SOEHARTO tak pernah mengenal istilah “matahari kembar”. Bagi pemuka utama Orde Baru itu, pantang ada figur yang bisa menyaingi ketokohannya. Mereka yang berpotensi membahayakan posisinya akan disingkirkan.
Sebagai presiden jebolan tentara, Soeharto mafhum ABRI –khususnya AD– selalu menghadirkan para perwira loyalis sekaligus oposan. Salah satu perwira tinggi yang pernah kena depak karena mengusik Soeharto adalah Jenderal TNI Widodo, Kepala Staf TNI AD (Kasad) periode 1978-1980. Widodo yang disebut-sebut sebagai tokoh pembaru TNI dicurigai Soeharto memiliki agenda tersamar.

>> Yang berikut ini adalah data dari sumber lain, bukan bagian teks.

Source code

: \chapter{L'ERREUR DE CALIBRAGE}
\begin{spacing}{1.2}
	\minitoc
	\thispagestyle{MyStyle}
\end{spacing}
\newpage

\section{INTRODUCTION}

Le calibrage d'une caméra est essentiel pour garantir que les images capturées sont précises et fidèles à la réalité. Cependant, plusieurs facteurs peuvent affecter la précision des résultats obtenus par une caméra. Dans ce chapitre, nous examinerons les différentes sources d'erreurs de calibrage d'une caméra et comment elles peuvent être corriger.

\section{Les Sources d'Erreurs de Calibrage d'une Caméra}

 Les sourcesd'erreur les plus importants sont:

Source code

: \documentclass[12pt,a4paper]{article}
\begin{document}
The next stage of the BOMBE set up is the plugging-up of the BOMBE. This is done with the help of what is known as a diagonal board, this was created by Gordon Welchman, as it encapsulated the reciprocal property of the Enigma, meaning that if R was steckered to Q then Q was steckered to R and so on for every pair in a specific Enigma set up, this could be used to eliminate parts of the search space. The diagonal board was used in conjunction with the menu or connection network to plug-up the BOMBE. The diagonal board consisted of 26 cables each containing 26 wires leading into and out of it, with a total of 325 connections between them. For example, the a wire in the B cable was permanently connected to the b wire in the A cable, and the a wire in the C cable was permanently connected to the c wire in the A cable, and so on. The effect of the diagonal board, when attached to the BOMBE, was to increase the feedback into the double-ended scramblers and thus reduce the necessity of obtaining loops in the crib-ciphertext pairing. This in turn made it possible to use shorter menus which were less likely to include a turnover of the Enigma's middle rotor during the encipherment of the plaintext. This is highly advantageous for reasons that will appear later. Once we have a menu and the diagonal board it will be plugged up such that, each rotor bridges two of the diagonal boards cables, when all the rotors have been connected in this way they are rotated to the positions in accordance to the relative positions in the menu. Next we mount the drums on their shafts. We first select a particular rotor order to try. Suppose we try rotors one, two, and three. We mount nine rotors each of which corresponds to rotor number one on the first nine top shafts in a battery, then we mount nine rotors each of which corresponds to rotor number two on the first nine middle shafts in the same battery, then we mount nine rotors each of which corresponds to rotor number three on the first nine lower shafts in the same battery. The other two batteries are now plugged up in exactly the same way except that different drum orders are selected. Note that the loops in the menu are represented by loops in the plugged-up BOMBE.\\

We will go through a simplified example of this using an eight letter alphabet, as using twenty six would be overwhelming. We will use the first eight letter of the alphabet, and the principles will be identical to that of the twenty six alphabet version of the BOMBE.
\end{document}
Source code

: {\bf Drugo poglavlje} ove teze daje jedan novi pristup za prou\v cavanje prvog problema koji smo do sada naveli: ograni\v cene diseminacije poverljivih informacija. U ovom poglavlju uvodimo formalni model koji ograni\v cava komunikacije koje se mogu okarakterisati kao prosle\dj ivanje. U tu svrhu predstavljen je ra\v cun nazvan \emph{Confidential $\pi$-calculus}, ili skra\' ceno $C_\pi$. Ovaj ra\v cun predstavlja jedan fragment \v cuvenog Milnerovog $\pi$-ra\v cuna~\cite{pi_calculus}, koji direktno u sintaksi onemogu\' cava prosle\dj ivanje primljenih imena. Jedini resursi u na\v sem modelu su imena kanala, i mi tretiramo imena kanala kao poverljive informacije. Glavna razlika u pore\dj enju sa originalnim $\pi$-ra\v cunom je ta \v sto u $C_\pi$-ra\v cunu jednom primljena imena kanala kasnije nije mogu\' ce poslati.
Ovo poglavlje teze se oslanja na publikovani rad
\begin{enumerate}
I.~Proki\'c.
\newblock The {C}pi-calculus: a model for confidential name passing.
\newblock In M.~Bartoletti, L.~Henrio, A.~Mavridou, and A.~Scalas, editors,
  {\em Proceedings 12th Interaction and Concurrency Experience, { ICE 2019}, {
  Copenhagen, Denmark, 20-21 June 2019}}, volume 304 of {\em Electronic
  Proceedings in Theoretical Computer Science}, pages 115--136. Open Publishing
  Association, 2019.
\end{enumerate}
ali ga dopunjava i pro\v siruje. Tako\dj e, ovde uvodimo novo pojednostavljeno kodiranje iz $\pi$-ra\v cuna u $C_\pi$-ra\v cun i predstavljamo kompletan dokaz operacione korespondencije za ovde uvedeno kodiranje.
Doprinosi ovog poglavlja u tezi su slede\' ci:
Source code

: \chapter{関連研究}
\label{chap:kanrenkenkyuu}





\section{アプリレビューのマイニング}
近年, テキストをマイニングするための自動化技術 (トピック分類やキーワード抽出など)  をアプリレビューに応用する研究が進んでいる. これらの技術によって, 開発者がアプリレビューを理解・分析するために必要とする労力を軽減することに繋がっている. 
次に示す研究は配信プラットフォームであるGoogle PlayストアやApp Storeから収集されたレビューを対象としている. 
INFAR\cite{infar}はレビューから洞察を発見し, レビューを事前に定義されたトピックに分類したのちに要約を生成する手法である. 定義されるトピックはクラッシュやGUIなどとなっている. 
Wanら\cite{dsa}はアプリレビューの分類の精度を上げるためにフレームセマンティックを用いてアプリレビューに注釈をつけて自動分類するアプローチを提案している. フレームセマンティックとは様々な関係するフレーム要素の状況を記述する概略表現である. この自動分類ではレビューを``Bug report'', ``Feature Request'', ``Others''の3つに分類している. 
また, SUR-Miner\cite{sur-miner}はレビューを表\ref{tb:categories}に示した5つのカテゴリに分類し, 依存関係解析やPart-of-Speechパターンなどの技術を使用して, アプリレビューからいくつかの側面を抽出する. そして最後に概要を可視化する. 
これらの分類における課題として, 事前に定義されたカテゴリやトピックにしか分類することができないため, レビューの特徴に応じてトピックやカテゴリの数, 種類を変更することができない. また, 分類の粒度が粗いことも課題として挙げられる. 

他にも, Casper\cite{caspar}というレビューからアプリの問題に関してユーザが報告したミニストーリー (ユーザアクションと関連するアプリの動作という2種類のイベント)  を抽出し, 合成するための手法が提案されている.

“Ia hanya sempat menjadi Kasad dua tahun, bukannya empat atau lima tahun, sebagaimana biasanya,” ujar Salim Said dalam "Soeharto dan Militer" termuat dalam kumpulan tulisan, Krisis Masa Kini dan Orde Baru suntingan Muhammad Hisyam. Perkara apa yang menyebabkan Widodo disingkirkan oleh Soeharto?
Kawan Lama
Soeharto dan Raden Widodo sejatinya adalah kawan seperjuangan sejak masa revolusi. Widodo yang lahir di Yogyakarta, 25 April 1924 adalah putra pensiunan pegawai rendahan keraton Yogyakarta. Di masa pendudukan Jepang, dia mendapat pelatihan militer sebagai komandan peleton pasukan Pembela Tanah Air (PETA). Widodo merupakan salah seorang komandan lima pasukan yang ambil bagian dalam serangan penting terhadap markas tentara Jepang di Kotabaru di bawah pimpinan Mayor Soeharto pada 1945.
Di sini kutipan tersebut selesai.